Politically Summers is a Democrat, but his economics are decidedly and outspokenly free-market. He gives the markets and businesses confidence when he serves under Democratic presidents. During the Clinton years, Summers and Rubin balanced the federal budget while growing the economy for eight years. Under their stewardship the economy grew by one-third and the Dow rose from 3000 to 11000. Summers has successfully dealt with a number of major financial crises. He would be a masterful appointment that would help to demonstrate the president's seriousness when it comes to the economy and financial stability.
Plus there is the whole matter of his sheer entertainment value. Larry Summers is no consensus-seeking middle-of-the-roader; he loves a good argument. I would enjoy seeing him as chairman, telling colleagues, congressmen and the media where to get off, tartly and succinctly.

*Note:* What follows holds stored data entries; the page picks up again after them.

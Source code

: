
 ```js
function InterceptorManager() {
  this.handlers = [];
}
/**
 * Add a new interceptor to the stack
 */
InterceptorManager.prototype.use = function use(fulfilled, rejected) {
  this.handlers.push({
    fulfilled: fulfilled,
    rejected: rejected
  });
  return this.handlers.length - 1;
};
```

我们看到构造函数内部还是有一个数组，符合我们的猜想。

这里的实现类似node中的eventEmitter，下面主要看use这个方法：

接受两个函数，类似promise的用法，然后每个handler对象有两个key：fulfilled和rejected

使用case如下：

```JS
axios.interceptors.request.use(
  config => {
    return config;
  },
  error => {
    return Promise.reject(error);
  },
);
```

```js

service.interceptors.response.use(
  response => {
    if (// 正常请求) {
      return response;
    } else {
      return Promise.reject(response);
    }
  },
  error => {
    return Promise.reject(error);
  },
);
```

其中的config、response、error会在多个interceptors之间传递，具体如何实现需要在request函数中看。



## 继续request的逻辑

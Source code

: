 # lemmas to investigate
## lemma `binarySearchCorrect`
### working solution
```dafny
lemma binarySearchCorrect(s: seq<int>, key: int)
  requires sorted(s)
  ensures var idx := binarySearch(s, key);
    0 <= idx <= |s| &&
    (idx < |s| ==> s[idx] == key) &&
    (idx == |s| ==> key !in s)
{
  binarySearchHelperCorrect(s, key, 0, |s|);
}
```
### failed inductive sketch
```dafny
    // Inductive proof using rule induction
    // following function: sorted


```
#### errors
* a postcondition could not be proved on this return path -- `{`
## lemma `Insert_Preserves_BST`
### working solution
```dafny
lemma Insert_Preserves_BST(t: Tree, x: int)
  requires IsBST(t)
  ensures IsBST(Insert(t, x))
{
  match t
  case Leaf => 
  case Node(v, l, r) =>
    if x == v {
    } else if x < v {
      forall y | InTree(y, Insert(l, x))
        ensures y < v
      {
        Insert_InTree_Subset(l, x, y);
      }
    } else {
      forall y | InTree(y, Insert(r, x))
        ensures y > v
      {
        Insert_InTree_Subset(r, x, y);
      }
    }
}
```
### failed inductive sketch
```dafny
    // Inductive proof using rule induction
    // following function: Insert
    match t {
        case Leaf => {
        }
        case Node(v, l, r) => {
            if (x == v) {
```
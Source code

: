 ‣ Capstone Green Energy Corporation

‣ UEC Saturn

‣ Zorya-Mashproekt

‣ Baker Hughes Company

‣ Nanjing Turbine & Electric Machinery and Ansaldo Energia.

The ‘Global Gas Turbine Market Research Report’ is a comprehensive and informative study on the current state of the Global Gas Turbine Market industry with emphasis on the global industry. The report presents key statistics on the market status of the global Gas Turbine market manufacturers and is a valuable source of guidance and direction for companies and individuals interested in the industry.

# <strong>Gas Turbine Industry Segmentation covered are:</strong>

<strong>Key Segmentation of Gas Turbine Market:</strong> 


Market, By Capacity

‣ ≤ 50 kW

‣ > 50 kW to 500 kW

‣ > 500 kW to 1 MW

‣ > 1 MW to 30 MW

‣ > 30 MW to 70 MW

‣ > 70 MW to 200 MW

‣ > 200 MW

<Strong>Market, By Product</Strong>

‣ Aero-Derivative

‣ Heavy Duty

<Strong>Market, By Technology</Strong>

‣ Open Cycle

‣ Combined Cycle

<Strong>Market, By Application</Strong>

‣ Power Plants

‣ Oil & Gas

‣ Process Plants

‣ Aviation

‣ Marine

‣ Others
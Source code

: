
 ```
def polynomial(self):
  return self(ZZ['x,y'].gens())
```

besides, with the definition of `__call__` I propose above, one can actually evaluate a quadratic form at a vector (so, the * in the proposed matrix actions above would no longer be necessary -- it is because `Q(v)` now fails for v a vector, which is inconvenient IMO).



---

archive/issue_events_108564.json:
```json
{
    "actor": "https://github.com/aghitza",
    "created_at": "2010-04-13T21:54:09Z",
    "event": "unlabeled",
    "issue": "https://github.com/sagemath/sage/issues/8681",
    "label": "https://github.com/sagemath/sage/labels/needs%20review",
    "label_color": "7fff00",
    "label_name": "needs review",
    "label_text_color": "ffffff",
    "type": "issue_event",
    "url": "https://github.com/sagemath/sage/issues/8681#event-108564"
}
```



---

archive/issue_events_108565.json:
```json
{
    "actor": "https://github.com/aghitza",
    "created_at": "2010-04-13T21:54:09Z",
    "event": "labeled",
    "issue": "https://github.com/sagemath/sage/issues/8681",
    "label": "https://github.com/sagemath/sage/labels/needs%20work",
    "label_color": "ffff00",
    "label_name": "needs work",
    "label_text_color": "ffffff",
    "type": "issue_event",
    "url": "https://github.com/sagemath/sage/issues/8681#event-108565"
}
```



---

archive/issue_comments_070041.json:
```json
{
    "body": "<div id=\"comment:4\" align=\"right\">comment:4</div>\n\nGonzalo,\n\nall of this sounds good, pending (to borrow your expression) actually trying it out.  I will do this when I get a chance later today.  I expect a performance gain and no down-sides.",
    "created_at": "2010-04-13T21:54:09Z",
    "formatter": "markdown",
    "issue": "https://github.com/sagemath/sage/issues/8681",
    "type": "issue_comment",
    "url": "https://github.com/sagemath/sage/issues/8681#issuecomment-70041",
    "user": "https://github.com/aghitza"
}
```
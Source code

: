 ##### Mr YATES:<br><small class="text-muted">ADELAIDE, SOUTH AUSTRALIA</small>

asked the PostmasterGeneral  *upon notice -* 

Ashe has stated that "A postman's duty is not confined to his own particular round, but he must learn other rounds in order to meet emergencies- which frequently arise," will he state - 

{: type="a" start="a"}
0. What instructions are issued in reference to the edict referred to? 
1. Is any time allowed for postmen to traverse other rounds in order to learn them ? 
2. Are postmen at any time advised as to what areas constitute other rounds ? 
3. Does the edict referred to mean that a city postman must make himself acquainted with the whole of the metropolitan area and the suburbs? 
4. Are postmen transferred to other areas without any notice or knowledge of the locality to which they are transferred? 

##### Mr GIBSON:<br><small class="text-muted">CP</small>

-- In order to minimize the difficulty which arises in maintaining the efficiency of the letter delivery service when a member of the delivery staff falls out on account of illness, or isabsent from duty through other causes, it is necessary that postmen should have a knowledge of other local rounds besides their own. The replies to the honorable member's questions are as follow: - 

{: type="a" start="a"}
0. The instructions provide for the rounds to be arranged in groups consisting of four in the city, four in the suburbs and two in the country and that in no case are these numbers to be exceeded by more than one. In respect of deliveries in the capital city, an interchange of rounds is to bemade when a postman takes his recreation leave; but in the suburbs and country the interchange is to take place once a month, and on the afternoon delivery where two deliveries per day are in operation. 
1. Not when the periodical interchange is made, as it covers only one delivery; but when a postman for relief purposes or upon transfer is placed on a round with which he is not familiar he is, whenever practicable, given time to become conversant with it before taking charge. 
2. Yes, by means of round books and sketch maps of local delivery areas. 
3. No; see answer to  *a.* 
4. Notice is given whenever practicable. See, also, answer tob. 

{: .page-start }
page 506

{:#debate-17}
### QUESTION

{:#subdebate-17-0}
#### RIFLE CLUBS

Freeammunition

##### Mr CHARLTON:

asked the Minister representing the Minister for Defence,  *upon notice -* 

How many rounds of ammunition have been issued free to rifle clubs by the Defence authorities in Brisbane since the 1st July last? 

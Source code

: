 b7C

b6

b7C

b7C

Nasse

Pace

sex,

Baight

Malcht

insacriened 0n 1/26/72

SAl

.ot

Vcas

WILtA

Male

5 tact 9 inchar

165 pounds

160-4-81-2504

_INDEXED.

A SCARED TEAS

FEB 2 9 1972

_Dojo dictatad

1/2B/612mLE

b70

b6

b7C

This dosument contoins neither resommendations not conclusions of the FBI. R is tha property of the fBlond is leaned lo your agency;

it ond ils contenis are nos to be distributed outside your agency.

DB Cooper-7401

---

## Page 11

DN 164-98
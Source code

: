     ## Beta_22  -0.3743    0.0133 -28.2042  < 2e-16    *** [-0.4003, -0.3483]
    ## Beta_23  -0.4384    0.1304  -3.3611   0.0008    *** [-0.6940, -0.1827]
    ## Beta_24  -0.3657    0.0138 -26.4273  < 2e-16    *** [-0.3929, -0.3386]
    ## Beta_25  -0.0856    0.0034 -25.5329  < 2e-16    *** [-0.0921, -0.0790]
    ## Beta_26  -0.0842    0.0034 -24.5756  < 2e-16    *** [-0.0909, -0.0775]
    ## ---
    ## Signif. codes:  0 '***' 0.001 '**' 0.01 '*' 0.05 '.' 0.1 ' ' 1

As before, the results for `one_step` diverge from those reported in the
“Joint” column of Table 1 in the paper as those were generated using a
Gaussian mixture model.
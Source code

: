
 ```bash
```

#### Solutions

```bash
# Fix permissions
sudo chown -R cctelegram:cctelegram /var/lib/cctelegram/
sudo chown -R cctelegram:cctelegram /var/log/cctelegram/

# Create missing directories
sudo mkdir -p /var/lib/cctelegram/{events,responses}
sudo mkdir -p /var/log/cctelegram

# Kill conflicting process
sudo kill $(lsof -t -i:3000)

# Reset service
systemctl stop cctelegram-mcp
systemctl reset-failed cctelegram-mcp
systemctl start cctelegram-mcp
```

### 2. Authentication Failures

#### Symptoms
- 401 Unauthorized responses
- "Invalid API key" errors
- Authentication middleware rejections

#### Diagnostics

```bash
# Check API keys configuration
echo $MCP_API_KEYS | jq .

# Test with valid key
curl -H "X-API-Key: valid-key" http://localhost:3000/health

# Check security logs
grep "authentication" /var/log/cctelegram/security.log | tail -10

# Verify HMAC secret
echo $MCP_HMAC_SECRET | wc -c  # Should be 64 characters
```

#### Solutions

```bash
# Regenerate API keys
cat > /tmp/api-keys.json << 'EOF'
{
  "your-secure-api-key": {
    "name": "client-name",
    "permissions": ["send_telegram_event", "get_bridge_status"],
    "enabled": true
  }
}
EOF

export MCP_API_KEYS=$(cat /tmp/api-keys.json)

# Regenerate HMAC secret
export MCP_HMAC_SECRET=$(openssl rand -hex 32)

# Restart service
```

I like Janet Yellen, and I agree with her monetary views. But I have no reason to believe that she is a forceful or dominant personality. She strikes me as a nice person who would seek comity and consensus, which is the very last thing the FOMC needs right now. Another round of Kumbaya at the FOMC and we'll have no growth at all. We need a chairman with strong opinions who will kick ass and take names. That's Summers, famously unfamous for his niceness or collegiality.
The president certainly knows and trusts Summers, and Jack Lew has worked with him in two administrations. They know what they will get with him: brilliance and controversy. Will the Legion of Political Correctness get a veto over Summers' appointment? Let's hope that his sheer ability counts more than our nation's obeisance to the absurd notion that all humans have exactly equal aptitudes and IQs.